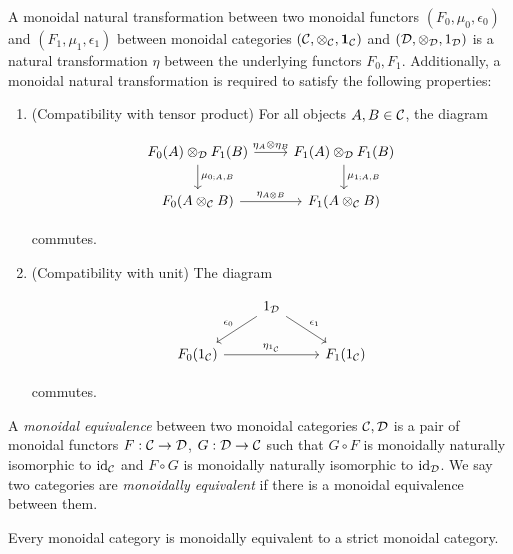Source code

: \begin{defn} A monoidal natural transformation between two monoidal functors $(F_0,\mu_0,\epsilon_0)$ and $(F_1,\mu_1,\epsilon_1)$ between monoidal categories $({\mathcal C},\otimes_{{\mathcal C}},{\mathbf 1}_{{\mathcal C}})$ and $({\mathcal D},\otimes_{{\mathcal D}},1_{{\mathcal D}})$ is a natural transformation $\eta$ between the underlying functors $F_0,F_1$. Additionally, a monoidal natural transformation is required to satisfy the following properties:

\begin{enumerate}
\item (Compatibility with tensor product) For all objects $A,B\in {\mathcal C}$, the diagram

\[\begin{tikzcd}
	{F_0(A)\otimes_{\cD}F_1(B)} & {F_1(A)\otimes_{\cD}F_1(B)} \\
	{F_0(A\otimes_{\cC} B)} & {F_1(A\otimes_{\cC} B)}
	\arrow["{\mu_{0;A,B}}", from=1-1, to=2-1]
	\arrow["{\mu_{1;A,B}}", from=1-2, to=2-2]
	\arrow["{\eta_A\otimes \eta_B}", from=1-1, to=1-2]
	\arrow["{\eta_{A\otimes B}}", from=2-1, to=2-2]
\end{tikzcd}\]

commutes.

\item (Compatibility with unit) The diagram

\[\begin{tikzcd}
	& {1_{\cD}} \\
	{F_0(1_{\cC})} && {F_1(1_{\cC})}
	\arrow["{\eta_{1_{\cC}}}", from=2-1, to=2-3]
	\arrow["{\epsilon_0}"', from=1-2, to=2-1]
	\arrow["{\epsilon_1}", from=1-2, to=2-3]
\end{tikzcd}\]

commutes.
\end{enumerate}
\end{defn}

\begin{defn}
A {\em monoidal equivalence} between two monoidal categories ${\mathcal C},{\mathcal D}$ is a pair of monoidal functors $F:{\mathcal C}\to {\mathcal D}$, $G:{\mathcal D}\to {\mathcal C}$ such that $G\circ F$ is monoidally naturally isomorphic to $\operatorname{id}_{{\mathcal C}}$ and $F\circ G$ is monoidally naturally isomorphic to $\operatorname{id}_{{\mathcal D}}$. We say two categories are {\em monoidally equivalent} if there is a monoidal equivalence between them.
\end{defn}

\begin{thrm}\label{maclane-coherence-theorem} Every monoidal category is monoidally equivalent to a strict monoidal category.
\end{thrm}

* * *

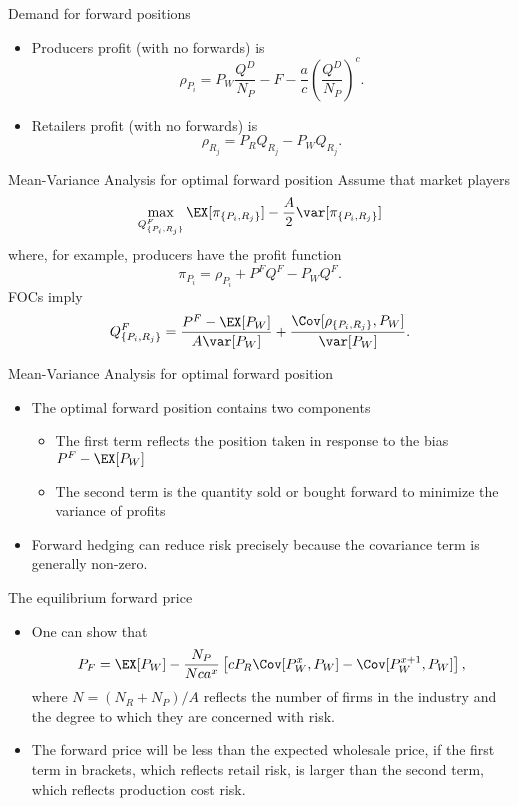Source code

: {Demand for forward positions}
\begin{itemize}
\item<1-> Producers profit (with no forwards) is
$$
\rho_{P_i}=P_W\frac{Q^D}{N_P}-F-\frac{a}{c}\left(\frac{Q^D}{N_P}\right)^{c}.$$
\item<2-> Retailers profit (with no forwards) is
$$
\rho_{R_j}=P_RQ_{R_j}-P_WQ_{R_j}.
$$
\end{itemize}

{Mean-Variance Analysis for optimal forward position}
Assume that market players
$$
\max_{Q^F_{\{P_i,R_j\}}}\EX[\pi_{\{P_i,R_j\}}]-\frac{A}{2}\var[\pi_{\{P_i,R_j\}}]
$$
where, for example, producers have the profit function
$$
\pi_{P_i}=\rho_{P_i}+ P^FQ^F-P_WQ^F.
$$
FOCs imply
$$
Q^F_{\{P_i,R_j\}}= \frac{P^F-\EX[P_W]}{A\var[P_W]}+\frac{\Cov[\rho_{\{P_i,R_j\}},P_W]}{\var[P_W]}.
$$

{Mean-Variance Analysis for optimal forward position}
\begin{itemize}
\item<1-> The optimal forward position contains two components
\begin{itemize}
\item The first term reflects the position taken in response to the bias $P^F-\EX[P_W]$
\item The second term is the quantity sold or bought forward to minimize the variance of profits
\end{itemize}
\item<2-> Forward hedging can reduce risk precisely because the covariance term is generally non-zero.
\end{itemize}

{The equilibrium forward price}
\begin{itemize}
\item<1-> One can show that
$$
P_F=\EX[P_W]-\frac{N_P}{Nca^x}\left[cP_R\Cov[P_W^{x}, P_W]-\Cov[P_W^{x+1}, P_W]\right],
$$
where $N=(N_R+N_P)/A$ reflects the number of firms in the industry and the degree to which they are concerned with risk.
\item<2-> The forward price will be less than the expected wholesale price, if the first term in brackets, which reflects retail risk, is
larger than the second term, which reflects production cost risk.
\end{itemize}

Exercise instructions>
Show all lines from the entries that hold "forwards".

Output for this exercise>
\item<1-> Producers profit (with no forwards) is
\item<2-> Retailers profit (with no forwards) is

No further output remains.